HELENA — The state Republican Party has filed an ethics complaint over Democratic Gov. Steve Bullock’s use of Montana Highway Patrol officers for security, when he campaigns for president.
But Bullock’s office said Monday his campaign addressed the issue two weeks ago, forging a new agreement to reimburse the state for “incidental expenses” for the officers — lodging, meals and travel — when they accompany Bullock on the campaign trail.
“The governor’s campaign has agreed to reimburse for out-of-state travel costs associated with his executive protection — even though it is not legally required by Montana law,” said Marissa Perry, the governor’s spokeswoman.
The governor’s office signed the agreement with the state Justice Department July 2 — almost two weeks before the ethics complaint was filed by state Republican Party Chair Don Kaltschmidt on Friday.
The complaint, filed with the state Office of Political Practices, said Bullock is violating state law by using state resources to help his presidential campaign — namely, the money that covers the officers’ expenses on campaign and campaign fundraising trips to Iowa and elsewhere.
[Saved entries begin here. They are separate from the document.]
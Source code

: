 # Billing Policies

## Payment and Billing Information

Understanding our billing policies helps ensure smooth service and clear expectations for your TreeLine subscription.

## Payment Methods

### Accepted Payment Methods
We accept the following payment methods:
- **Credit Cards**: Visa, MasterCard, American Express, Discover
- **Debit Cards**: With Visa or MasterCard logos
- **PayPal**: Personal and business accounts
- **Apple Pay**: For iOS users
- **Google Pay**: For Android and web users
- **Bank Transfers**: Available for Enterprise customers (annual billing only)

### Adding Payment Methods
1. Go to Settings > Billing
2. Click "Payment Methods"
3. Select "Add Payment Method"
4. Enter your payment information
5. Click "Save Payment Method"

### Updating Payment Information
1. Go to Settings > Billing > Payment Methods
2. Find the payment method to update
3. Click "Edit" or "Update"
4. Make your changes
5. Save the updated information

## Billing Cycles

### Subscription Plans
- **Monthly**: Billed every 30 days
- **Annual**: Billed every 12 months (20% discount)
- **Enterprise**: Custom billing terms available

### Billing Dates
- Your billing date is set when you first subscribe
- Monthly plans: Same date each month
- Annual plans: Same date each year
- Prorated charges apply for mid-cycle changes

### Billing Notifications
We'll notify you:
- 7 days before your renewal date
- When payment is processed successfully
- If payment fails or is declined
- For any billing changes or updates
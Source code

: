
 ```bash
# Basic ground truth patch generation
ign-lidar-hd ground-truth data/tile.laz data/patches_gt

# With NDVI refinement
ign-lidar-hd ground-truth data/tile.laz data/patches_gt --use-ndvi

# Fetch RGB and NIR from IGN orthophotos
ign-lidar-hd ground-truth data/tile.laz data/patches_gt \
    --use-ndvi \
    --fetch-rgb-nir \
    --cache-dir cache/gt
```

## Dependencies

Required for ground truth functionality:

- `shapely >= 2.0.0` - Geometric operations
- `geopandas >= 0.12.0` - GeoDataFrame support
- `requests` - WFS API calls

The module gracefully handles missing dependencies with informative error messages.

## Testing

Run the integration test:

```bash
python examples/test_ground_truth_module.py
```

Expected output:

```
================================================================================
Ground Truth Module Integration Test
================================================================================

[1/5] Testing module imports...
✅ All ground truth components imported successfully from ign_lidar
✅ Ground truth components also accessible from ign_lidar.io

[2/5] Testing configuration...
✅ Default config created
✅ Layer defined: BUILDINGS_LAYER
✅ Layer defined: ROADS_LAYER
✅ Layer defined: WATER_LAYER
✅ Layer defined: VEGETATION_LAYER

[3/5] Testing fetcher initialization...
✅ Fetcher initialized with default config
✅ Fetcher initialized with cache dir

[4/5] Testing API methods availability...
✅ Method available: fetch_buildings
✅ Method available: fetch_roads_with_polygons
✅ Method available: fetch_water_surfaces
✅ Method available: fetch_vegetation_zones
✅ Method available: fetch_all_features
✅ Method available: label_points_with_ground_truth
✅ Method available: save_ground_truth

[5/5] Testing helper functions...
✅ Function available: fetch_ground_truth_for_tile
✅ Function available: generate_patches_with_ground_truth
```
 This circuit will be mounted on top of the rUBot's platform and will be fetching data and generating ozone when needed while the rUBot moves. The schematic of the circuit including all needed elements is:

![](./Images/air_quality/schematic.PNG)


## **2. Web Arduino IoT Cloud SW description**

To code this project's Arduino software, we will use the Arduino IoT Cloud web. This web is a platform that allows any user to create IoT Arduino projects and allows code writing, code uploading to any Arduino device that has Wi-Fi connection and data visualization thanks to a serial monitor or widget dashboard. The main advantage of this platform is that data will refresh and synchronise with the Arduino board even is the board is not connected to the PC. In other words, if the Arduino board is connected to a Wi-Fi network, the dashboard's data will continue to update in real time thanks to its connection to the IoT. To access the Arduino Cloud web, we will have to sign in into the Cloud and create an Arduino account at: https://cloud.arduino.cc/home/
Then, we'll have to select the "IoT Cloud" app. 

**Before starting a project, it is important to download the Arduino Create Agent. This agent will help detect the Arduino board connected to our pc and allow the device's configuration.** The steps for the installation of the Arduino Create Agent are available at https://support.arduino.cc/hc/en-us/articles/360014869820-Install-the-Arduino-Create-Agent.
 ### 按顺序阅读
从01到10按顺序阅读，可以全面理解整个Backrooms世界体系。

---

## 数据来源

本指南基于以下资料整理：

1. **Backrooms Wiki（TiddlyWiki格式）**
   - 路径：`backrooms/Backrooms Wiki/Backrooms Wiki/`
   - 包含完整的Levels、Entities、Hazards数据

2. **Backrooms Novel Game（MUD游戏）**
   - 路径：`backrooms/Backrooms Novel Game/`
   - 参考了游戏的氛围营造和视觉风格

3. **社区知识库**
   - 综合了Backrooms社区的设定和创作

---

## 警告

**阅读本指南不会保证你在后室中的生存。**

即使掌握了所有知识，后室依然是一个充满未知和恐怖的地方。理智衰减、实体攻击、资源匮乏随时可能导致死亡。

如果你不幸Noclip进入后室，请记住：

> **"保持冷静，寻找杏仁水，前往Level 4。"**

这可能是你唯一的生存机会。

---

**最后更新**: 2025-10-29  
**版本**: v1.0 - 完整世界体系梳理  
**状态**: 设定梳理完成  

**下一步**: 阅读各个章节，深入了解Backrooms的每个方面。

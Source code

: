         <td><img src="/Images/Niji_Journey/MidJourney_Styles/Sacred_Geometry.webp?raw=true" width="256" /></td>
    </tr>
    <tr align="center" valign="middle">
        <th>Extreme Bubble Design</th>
Bullock’s office said Monday it also has asked the state commissioner of political practices for an “advisory opinion” on whether the current arrangement complies with state law.
Commissioner of Political Practices Jeff Mangan’s office told MTN News it had received the ethics complaint and request for the advisory opinion, but would not comment further.
Bullock got into the presidential race May 14, and has since traveled to Iowa several times to campaign, as well as New Hampshire, Florida, California and other spots to either campaign or hold fundraisers.
State Republicans almost immediately raised the question of whether Bullock’s presidential campaign should pay his state security costs while he campaigns.
The Senate Leadership Fund, a GOP political-action committee, also paid for TV ads in Montana criticizing Bullock for using state resources to campaign.
Bullock told MTN News in May that under a 2017 agreement with the state Justice Department, which employs the Highway Patrol officers who provide “executive protection” for Bullock and his family, the agency not only paid the costs of the security but also decided when that security was needed.
But on May 31, Republican Attorney General Tim Fox told Bullock his office would no longer provide security for the governor’s out-of-state travel.
Bullock’s office then offered to renegotiate the agreement, leading to the July 2 memo that says the campaign will pay for the “incidental expenses” of the security detail when the governor campaigns for president.
Salaries of the officers will continue to be paid by the state, because they would be paid regardless of whether the governor is campaigning or not, the governor’s office said.
The governor’s office also said the campaign would not be reimbursing the state for security officers’ campaign-related incidental expenses incurred before the July 2 agreement.
Those expenses occurred under the old agreement, under which the Justice Department made the decision on when and how MHP officers would provide security and paid for those expenses, the governor’s office said.